Earlier this week I mentioned Thornton Wilder.
His play "The Matchmaker" which was then turned into the musical "Hello Dolly!" debuted on Broadway on this date, forty nine years ago: February 16, in 1964, with Carol Channing as Dolly Levi.
No, I was NOT there for the opening night. I was in thrid grade and while it might have been physically possible for me to have been in Manhattan that evening, we were living in San Diego at the time. So, no, I was not there. But I have good memories of "Hello Dolly!" and of Carol Channing. Because I have had the joy of seeing Miss Channing perform Dolly twice, and quite a number of years apart.
She is one of two stage performers whom I have had the pleasure to watch, who can hold the entire audience in the palm of the hand, spellbound. What a treat! (Sometime, ask me who the other one was).
Many people call it her signature role and it is, but then again, they may be forgetting Lorelei Lee in "Gentlemen Prefer Blonds", among other fantastic roles Miss Channing has performed.
The "Hello Dolly!" music is great but my favorite moment in the musical is a non-musical one, set at the Harmonia Gardens restaurant, when Carol as Dolly is into the monologue that goes along with carving up the chicken that has been ordered for dinner. There is nothing like it on stage, in any play that I know of. Who could guess that the everyday action of carving a bird could be, in the hands of a great actress, such a mesmerizing delight? You simply cannot take your eyes away.

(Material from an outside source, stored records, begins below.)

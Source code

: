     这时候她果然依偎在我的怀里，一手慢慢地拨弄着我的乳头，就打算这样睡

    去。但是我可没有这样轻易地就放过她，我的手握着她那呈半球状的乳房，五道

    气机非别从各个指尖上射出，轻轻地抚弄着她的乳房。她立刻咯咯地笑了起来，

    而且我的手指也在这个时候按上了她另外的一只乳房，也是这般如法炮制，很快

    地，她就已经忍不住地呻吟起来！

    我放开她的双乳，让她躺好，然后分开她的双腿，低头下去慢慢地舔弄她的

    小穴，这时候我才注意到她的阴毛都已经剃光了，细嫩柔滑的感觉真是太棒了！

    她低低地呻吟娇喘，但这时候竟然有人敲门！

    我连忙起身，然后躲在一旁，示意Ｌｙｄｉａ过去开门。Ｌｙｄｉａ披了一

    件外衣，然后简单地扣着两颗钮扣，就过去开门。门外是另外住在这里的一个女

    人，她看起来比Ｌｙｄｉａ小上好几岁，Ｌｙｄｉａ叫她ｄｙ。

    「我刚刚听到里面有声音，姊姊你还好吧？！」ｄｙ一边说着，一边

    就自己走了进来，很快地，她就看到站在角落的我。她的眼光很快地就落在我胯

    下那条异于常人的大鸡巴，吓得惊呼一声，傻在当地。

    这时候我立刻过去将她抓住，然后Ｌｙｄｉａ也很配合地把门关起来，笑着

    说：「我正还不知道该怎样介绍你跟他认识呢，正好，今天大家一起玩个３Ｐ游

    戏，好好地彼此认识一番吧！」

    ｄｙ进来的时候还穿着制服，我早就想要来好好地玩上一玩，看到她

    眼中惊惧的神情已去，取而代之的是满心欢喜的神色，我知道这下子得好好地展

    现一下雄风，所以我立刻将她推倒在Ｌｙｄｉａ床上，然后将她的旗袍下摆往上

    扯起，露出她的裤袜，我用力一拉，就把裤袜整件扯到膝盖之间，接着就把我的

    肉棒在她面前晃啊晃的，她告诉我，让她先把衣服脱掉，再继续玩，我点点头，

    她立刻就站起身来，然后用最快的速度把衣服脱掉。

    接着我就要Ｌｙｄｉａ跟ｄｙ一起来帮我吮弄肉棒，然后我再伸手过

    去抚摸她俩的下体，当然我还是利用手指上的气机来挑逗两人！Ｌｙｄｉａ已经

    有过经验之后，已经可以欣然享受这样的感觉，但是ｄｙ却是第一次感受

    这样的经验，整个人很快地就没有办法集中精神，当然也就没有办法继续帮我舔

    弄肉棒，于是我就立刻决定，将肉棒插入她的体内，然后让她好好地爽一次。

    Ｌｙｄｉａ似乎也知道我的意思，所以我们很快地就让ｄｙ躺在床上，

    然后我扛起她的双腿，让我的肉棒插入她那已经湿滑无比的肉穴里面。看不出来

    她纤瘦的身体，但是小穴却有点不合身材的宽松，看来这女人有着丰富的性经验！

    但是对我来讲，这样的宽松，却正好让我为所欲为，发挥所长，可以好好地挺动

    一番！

Among the witty lines we hear this exchange:
Dolly: Here, let me cut your wings!
Horace: I don't want my wings cut!
Dolly: No man does, Horace, no man does.
I would love to know more. Is the scene as she played it what was written, or did she modify and hone and perfect it over time? I suppose a combination thereof. Timing is everything, and Miss Channing's is perfection. She can do the subtle double take like no one else. And those eyes!
As the scene progresses, Horace Vandergelder is putty in her hands--as are we all. The art of living takes both playing the scene as it is written, and modifying and honing and perfecting it over time. Would that we all could do so in such a way that is both captivating and joyful, the way Carol Channing does.
I would submit that the people we enjoy being with do exactly that.
Hooray for them all! And let's try to be like them...Before the Parade Passes By!